===== Available records =====
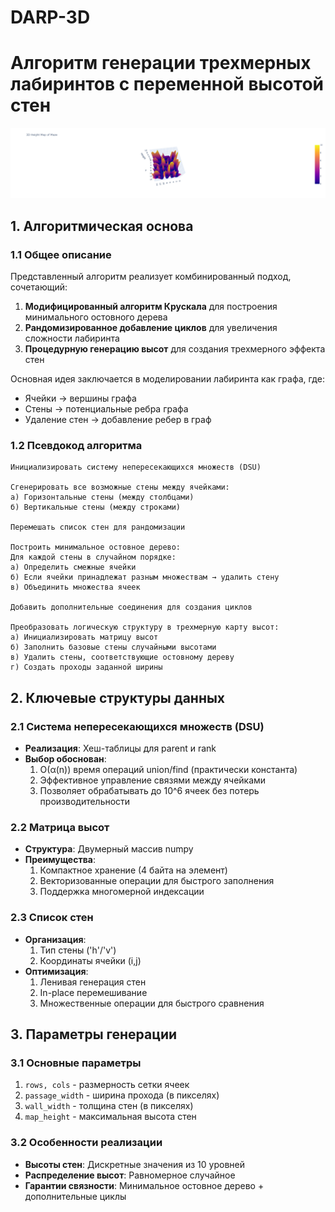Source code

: # DARP-3D

#  Алгоритм генерации трехмерных лабиринтов с переменной высотой стен 

![ Пример лабиринта ](/images/maze_example.png ) 

##  1. Алгоритмическая основа 

###  1.1 Общее описание 
Представленный алгоритм реализует комбинированный подход, сочетающий:
 1.  **Модифицированный алгоритм Крускала**  для построения минимального остовного дерева
 2.  **Рандомизированное добавление циклов**  для увеличения сложности лабиринта
 3.  **Процедурную генерацию высот**  для создания трехмерного эффекта стен

Основная идея заключается в моделировании лабиринта как графа, где:
 -  Ячейки → вершины графа
 -  Стены → потенциальные ребра графа
 -  Удаление стен → добавление ребер в граф

 ###  1.2 Псевдокод алгоритма 

    Инициализировать систему непересекающихся множеств (DSU)

    Сгенерировать все возможные стены между ячейками:
    а) Горизонтальные стены (между столбцами)
    б) Вертикальные стены (между строками)

    Перемешать список стен для рандомизации

    Построить минимальное остовное дерево:
    Для каждой стены в случайном порядке:
    а) Определить смежные ячейки
    б) Если ячейки принадлежат разным множествам → удалить стену
    в) Объединить множества ячеек

    Добавить дополнительные соединения для создания циклов

    Преобразовать логическую структуру в трехмерную карту высот:
    а) Инициализировать матрицу высот
    б) Заполнить базовые стены случайными высотами
    в) Удалить стены, соответствующие остовному дереву
    г) Создать проходы заданной ширины 

## 2. Ключевые структуры данных

### 2.1 Система непересекающихся множеств (DSU)
- **Реализация**: Хеш-таблицы для parent и rank
- **Выбор обоснован**:
  1. O(α(n)) время операций union/find (практически константа)
  2. Эффективное управление связями между ячейками
  3. Позволяет обрабатывать до 10^6 ячеек без потерь производительности

### 2.2 Матрица высот
- **Структура**: Двумерный массив numpy
- **Преимущества**:
  1. Компактное хранение (4 байта на элемент)
  2. Векторизованные операции для быстрого заполнения
  3. Поддержка многомерной индексации

### 2.3 Список стен
- **Организация**: 
  1. Тип стены ('h'/'v')
  2. Координаты ячейки (i,j)
- **Оптимизация**:
  1. Ленивая генерация стен
  2. In-place перемешивание
  3. Множественные операции для быстрого сравнения

## 3. Параметры генерации

### 3.1 Основные параметры
1. `rows, cols` - размерность сетки ячеек
2. `passage_width` - ширина прохода (в пикселях)
3. `wall_width` - толщина стен (в пикселях)
4. `map_height` - максимальная высота стен

### 3.2 Особенности реализации
- **Высоты стен**: Дискретные значения из 10 уровней
- **Распределение высот**: Равномерное случайное
- **Гарантии связности**: Минимальное остовное дерево + дополнительные циклы
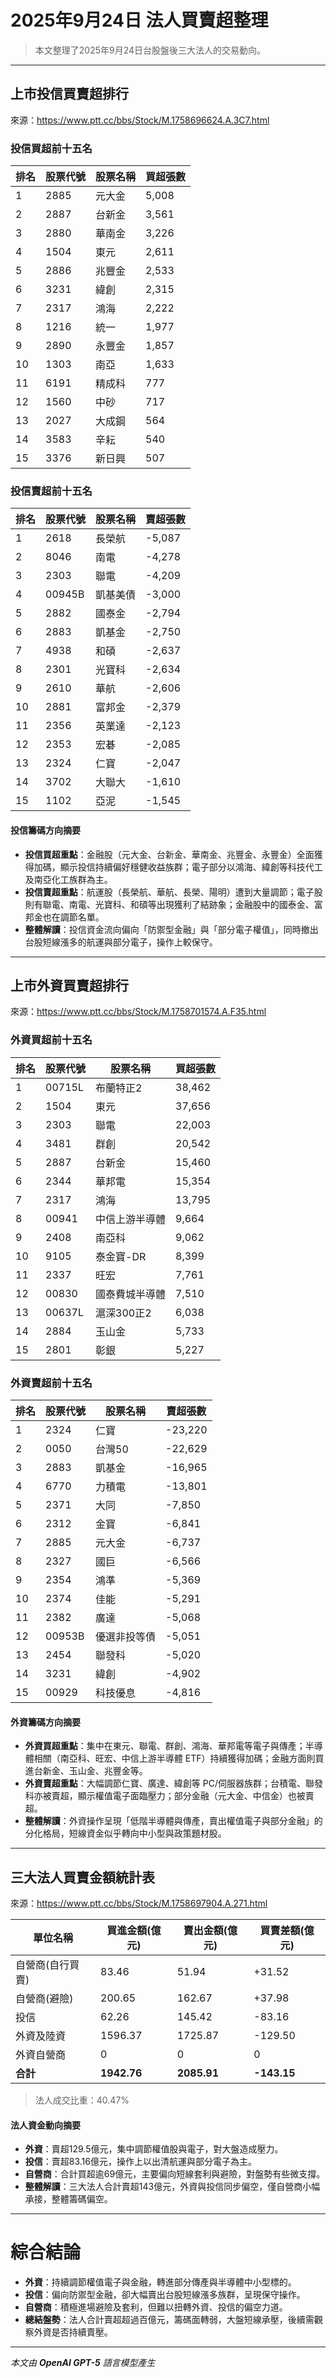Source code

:# 2025年9月24日 法人買賣超整理

> 本文整理了2025年9月24日台股盤後三大法人的交易動向。

---

## 上市投信買賣超排行
來源：<https://www.ptt.cc/bbs/Stock/M.1758696624.A.3C7.html>

### 投信買超前十五名
| 排名 | 股票代號 | 股票名稱   | 買超張數 |
|------|----------|------------|----------|
| 1    | 2885     | 元大金     | 5,008    |
| 2    | 2887     | 台新金     | 3,561    |
| 3    | 2880     | 華南金     | 3,226    |
| 4    | 1504     | 東元       | 2,611    |
| 5    | 2886     | 兆豐金     | 2,533    |
| 6    | 3231     | 緯創       | 2,315    |
| 7    | 2317     | 鴻海       | 2,222    |
| 8    | 1216     | 統一       | 1,977    |
| 9    | 2890     | 永豐金     | 1,857    |
| 10   | 1303     | 南亞       | 1,633    |
| 11   | 6191     | 精成科     | 777      |
| 12   | 1560     | 中砂       | 717      |
| 13   | 2027     | 大成鋼     | 564      |
| 14   | 3583     | 辛耘       | 540      |
| 15   | 3376     | 新日興     | 507      |

### 投信賣超前十五名
| 排名 | 股票代號 | 股票名稱   | 賣超張數 |
|------|----------|------------|----------|
| 1    | 2618     | 長榮航     | -5,087   |
| 2    | 8046     | 南電       | -4,278   |
| 3    | 2303     | 聯電       | -4,209   |
| 4    | 00945B   | 凱基美債   | -3,000   |
| 5    | 2882     | 國泰金     | -2,794   |
| 6    | 2883     | 凱基金     | -2,750   |
| 7    | 4938     | 和碩       | -2,637   |
| 8    | 2301     | 光寶科     | -2,634   |
| 9    | 2610     | 華航       | -2,606   |
| 10   | 2881     | 富邦金     | -2,379   |
| 11   | 2356     | 英業達     | -2,123   |
| 12   | 2353     | 宏碁       | -2,085   |
| 13   | 2324     | 仁寶       | -2,047   |
| 14   | 3702     | 大聯大     | -1,610   |
| 15   | 1102     | 亞泥       | -1,545   |

#### 投信籌碼方向摘要
- **投信買超重點**：金融股（元大金、台新金、華南金、兆豐金、永豐金）全面獲得加碼，顯示投信持續偏好穩健收益族群；電子部分以鴻海、緯創等科技代工及南亞化工族群為主。
- **投信賣超重點**：航運股（長榮航、華航、長榮、陽明）遭到大量調節；電子股則有聯電、南電、光寶科、和碩等出現獲利了結跡象；金融股中的國泰金、富邦金也在調節名單。
- **整體解讀**：投信資金流向偏向「防禦型金融」與「部分電子權值」，同時撤出台股短線漲多的航運與部分電子，操作上較保守。

---

## 上市外資買賣超排行
來源：<https://www.ptt.cc/bbs/Stock/M.1758701574.A.F35.html>

### 外資買超前十五名
| 排名 | 股票代號 | 股票名稱       | 買超張數 |
|------|----------|----------------|----------|
| 1    | 00715L   | 布蘭特正2      | 38,462   |
| 2    | 1504     | 東元           | 37,656   |
| 3    | 2303     | 聯電           | 22,003   |
| 4    | 3481     | 群創           | 20,542   |
| 5    | 2887     | 台新金         | 15,460   |
| 6    | 2344     | 華邦電         | 15,354   |
| 7    | 2317     | 鴻海           | 13,795   |
| 8    | 00941    | 中信上游半導體 | 9,664    |
| 9    | 2408     | 南亞科         | 9,062    |
| 10   | 9105     | 泰金寶-DR      | 8,399    |
| 11   | 2337     | 旺宏           | 7,761    |
| 12   | 00830    | 國泰費城半導體 | 7,510    |
| 13   | 00637L   | 滬深300正2     | 6,038    |
| 14   | 2884     | 玉山金         | 5,733    |
| 15   | 2801     | 彰銀           | 5,227    |

### 外資賣超前十五名
| 排名 | 股票代號 | 股票名稱   | 賣超張數 |
|------|----------|------------|----------|
| 1    | 2324     | 仁寶       | -23,220  |
| 2    | 0050     | 台灣50     | -22,629  |
| 3    | 2883     | 凱基金     | -16,965  |
| 4    | 6770     | 力積電     | -13,801  |
| 5    | 2371     | 大同       | -7,850   |
| 6    | 2312     | 金寶       | -6,841   |
| 7    | 2885     | 元大金     | -6,737   |
| 8    | 2327     | 國巨       | -6,566   |
| 9    | 2354     | 鴻準       | -5,369   |
| 10   | 2374     | 佳能       | -5,291   |
| 11   | 2382     | 廣達       | -5,068   |
| 12   | 00953B   | 優選非投等債 | -5,051 |
| 13   | 2454     | 聯發科     | -5,020   |
| 14   | 3231     | 緯創       | -4,902   |
| 15   | 00929    | 科技優息   | -4,816   |

#### 外資籌碼方向摘要
- **外資買超重點**：集中在東元、聯電、群創、鴻海、華邦電等電子與傳產；半導體相關（南亞科、旺宏、中信上游半導體 ETF）持續獲得加碼；金融方面則買進台新金、玉山金、兆豐金等。
- **外資賣超重點**：大幅調節仁寶、廣達、緯創等 PC/伺服器族群；台積電、聯發科亦被賣超，顯示權值電子面臨壓力；部分金融（元大金、中信金）也被賣超。
- **整體解讀**：外資操作呈現「低階半導體與傳產，賣出權值電子與部分金融」的分化格局，短線資金似乎轉向中小型與政策題材股。

---

## 三大法人買賣金額統計表
來源：<https://www.ptt.cc/bbs/Stock/M.1758697904.A.271.html>

| 單位名稱           | 買進金額(億元) | 賣出金額(億元) | 買賣差額(億元) |
|--------------------|----------------|----------------|----------------|
| 自營商(自行買賣)   | 83.46          | 51.94          | +31.52         |
| 自營商(避險)       | 200.65         | 162.67         | +37.98         |
| 投信               | 62.26          | 145.42         | -83.16         |
| 外資及陸資         | 1596.37        | 1725.87        | -129.50        |
| 外資自營商         | 0              | 0              | 0              |
| **合計**           | **1942.76**    | **2085.91**    | **-143.15**    |

> 法人成交比重：40.47%

#### 法人資金動向摘要
- **外資**：賣超129.5億元，集中調節權值股與電子，對大盤造成壓力。
- **投信**：賣超83.16億元，操作上以出清航運與部分電子為主。
- **自營商**：合計買超逾69億元，主要偏向短線套利與避險，對盤勢有些微支撐。
- **整體解讀**：三大法人合計賣超143億元，外資與投信同步偏空，僅自營商小幅承接，整體籌碼偏空。

---

# 綜合結論
- **外資**：持續調節權值電子與金融，轉進部分傳產與半導體中小型標的。
- **投信**：偏向防禦型金融，卻大幅賣出台股短線漲多族群，呈現保守操作。
- **自營商**：積極進場避險及套利，但難以扭轉外資、投信的偏空力道。
- **總結盤勢**：法人合計賣超超過百億元，籌碼面轉弱，大盤短線承壓，後續需觀察外資是否持續賣壓。

---

*本文由 **OpenAI GPT-5** 語言模型產生*
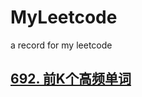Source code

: # MyLeetcode
a record for my leetcode

## [692. 前K个高频单词](https://leetcode-cn.com/problems/top-k-frequent-words/)




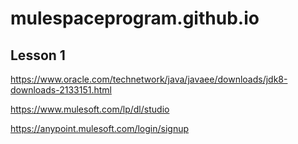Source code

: # mulespaceprogram.github.io

## Lesson 1

https://www.oracle.com/technetwork/java/javaee/downloads/jdk8-downloads-2133151.html

https://www.mulesoft.com/lp/dl/studio

https://anypoint.mulesoft.com/login/signup
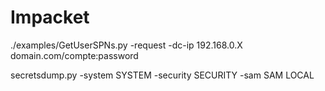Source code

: # Impacket

./examples/GetUserSPNs.py -request -dc-ip 192.168.0.X domain.com/compte:password

secretsdump.py -system SYSTEM -security SECURITY -sam SAM LOCAL
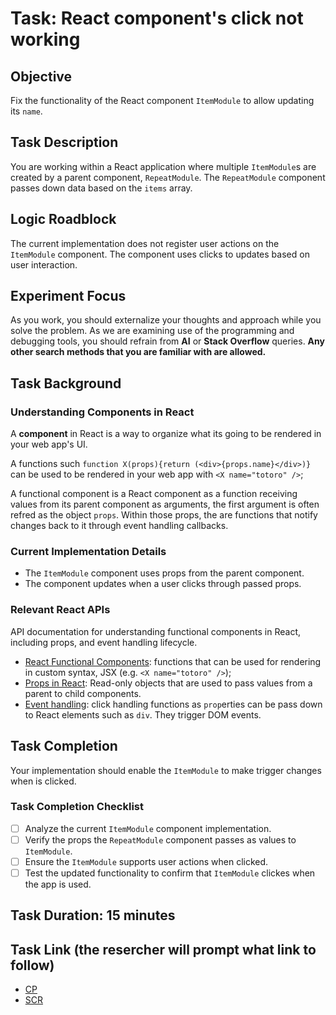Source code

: # Task: React component's click not working

## Objective

Fix the functionality of the React component `ItemModule` to allow updating its `name`.

## Task Description

You are working within a React application where multiple `ItemModule`s are created by a parent component, `RepeatModule`. The `RepeatModule` component passes down data based on the  `items` array.

## Logic Roadblock
The current implementation does not register user actions on the `ItemModule` component. The component uses clicks to updates based on user interaction.

## Experiment Focus
As you work, you should externalize your thoughts and approach while you solve the problem. As we are examining use of the programming and debugging tools, you should refrain from **AI** or **Stack Overflow** queries. **Any other search methods that you are familiar with are allowed.**

## Task Background

### Understanding Components in React
A **component** in React is a way to organize what its going to be rendered in your web app's UI. 

A functions such `function X(props){return (<div>{props.name}</div>)}` can be used to be rendered in your web app with `<X name="totoro" />`;

A functional component is a React component as a function receiving values from its parent component as arguments, the first argument is often refred as the object `props`. Within those props, the are functions that notify changes back to it through event handling callbacks.

### Current Implementation Details
- The `ItemModule` component uses props from the parent component.
- The component updates when a user clicks through passed props.

### Relevant React APIs

 API documentation for understanding functional components in React, including props, and event handling lifecycle.
- [React Functional Components](https://react.dev/learn/your-first-component): functions that can be used for rendering in custom syntax, JSX (e.g. `<X name="totoro" />`);
- [Props in React](https://react.dev/learn/passing-props-to-a-component#step-1-pass-props-to-the-child-component): Read-only objects that are used to pass values from a parent to child components.
- [Event handling](https://react.dev/learn/responding-to-events#adding-event-handlers):  click handling functions as `prop`erties can be pass down to React elements such as `div`. They trigger DOM events.

## Task Completion
Your implementation should enable the `ItemModule` to make trigger changes when is clicked.

### Task Completion Checklist
- [ ] Analyze the current `ItemModule` component implementation.
- [ ] Verify the props the `RepeatModule` component passes as values to `ItemModule`.
- [ ] Ensure the `ItemModule` supports user actions when clicked.
- [ ] Test the updated functionality to confirm that `ItemModule` clickes when the app is used.

## Task Duration: 15 minutes

## Task Link (the resercher will prompt what link to follow)
- [CP](https://codepen.io/luminaxster/pen/wvZvaKm)
- [SCR](https://seecode.run/#:-NqTY07s6k7Lf7QEnSrF)

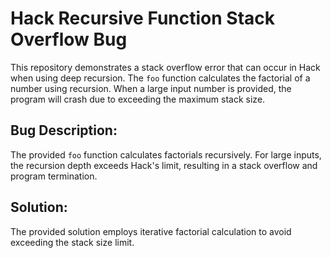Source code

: # Hack Recursive Function Stack Overflow Bug

This repository demonstrates a stack overflow error that can occur in Hack when using deep recursion. The `foo` function calculates the factorial of a number using recursion. When a large input number is provided, the program will crash due to exceeding the maximum stack size.

## Bug Description:

The provided `foo` function calculates factorials recursively.  For large inputs, the recursion depth exceeds Hack's limit, resulting in a stack overflow and program termination.

## Solution:

The provided solution employs iterative factorial calculation to avoid exceeding the stack size limit.
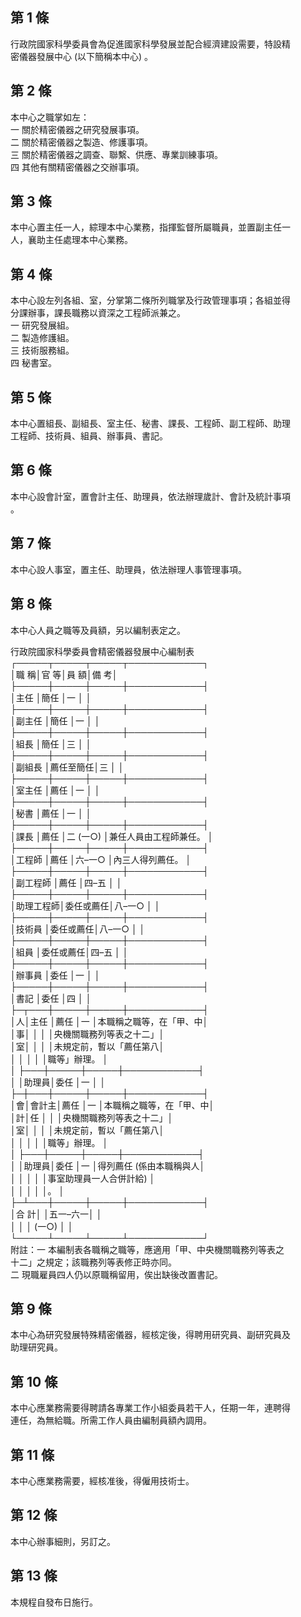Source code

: 第 1 條
-------
行政院國家科學委員會為促進國家科學發展並配合經濟建設需要，特設精  
密儀器發展中心 (以下簡稱本中心) 。

第 2 條
-------
本中心之職掌如左：  
一  關於精密儀器之研究發展事項。  
二  關於精密儀器之製造、修護事項。  
三  關於精密儀器之調查、聯繫、供應、專業訓練事項。  
四  其他有關精密儀器之交辦事項。

第 3 條
-------
本中心置主任一人，綜理本中心業務，指揮監督所屬職員，並置副主任一  
人，襄助主任處理本中心業務。

第 4 條
-------
本中心設左列各組、室，分掌第二條所列職掌及行政管理事項；各組並得  
分課辦事，課長職務以資深之工程師派兼之。  
一  研究發展組。  
二  製造修護組。  
三  技術服務組。  
四  秘書室。

第 5 條
-------
本中心置組長、副組長、室主任、秘書、課長、工程師、副工程師、助理  
工程師、技術員、組員、辦事員、書記。

第 6 條
-------
本中心設會計室，置會計主任、助理員，依法辦理歲計、會計及統計事項  
。

第 7 條
-------
本中心設人事室，置主任、助理員，依法辦理人事管理事項。

第 8 條
-------
本中心人員之職等及員額，另以編制表定之。  
  
行政院國家科學委員會精密儀器發展中心編制表  
┌─────┬─────┬─────┬────────────┐  
│職      稱│官      等│員      額│備                    考│  
├─────┼─────┼─────┼────────────┤  
│主任      │簡任      │一        │                        │  
├─────┼─────┼─────┼────────────┤  
│副主任    │簡任      │一        │                        │  
├─────┼─────┼─────┼────────────┤  
│組長      │簡任      │三        │                        │  
├─────┼─────┼─────┼────────────┤  
│副組長    │薦任至簡任│三        │                        │  
├─────┼─────┼─────┼────────────┤  
│室主任    │薦任      │一        │                        │  
├─────┼─────┼─────┼────────────┤  
│秘書      │薦任      │一        │                        │  
├─────┼─────┼─────┼────────────┤  
│課長      │薦任      │二 (一○) │兼任人員由工程師兼任。  │  
├─────┼─────┼─────┼────────────┤  
│工程師    │薦任      │六–一○  │內三人得列薦任。        │  
├─────┼─────┼─────┼────────────┤  
│副工程師  │薦任      │四–五    │                        │  
├─────┼─────┼─────┼────────────┤  
│助理工程師│委任或薦任│八–一○  │                        │  
├─────┼─────┼─────┼────────────┤  
│技術員    │委任或薦任│八–一○  │                        │  
├─────┼─────┼─────┼────────────┤  
│組員      │委任或薦任│四–五    │                        │  
├─────┼─────┼─────┼────────────┤  
│辦事員    │委任      │一        │                        │  
├─────┼─────┼─────┼────────────┤  
│書記      │委任      │四        │                        │  
├─┬───┼─────┼─────┼────────────┤  
│人│主任  │薦任      │一        │本職稱之職等，在「甲、中│  
│事│      │          │          │央機關職務列等表之十二」│  
│室│      │          │          │未規定前，暫以「薦任第八│  
│  │      │          │          │職等」辦理。            │  
│  ├───┼─────┼─────┼────────────┤  
│  │助理員│委任      │一        │                        │  
├─┼───┼─────┼─────┼────────────┤  
│會│會計主│薦任      │一        │本職稱之職等，在「甲、中│  
│計│任    │          │          │央機關職務列等表之十二」│  
│室│      │          │          │未規定前，暫以「薦任第八│  
│  │      │          │          │職等」辦理。            │  
│  ├───┼─────┼─────┼────────────┤  
│  │助理員│委任      │一        │得列薦任 (係由本職稱與人│  
│  │      │          │          │事室助理員一人合併計給) │  
│  │      │          │          │。                      │  
├─┴───┼─────┼─────┼────────────┤  
│合      計│          │五一–六一│                        │  
│          │          │ (一○)   │                        │  
└─────┴─────┴─────┴────────────┘  
附註：一  本編制表各職稱之職等，應適用「甲、中央機關職務列等表之  
          十二」之規定；該職務列等表修正時亦同。  
      二  現職雇員四人仍以原職稱留用，俟出缺後改置書記。

第 9 條
-------
本中心為研究發展特殊精密儀器，經核定後，得聘用研究員、副研究員及  
助理研究員。

第 10 條
--------
本中心應業務需要得聘請各專業工作小組委員若干人，任期一年，連聘得  
連任，為無給職。所需工作人員由編制員額內調用。

第 11 條
--------
本中心應業務需要，經核准後，得僱用技術士。

第 12 條
--------
本中心辦事細則，另訂之。

第 13 條
--------
本規程自發布日施行。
=====
■ What you need to do ■
Filter the records above down to the lines that hold the string "such".

■ Answer space ■
A functions such `function X(props){return (<div>{props.name}</div>)}` can be used to be rendered in your web app with `<X name="totoro" />`;
- [Event handling](https://react.dev/learn/responding-to-events#adding-event-handlers):  click handling functions as `prop`erties can be pass down to React elements such as `div`. They trigger DOM events.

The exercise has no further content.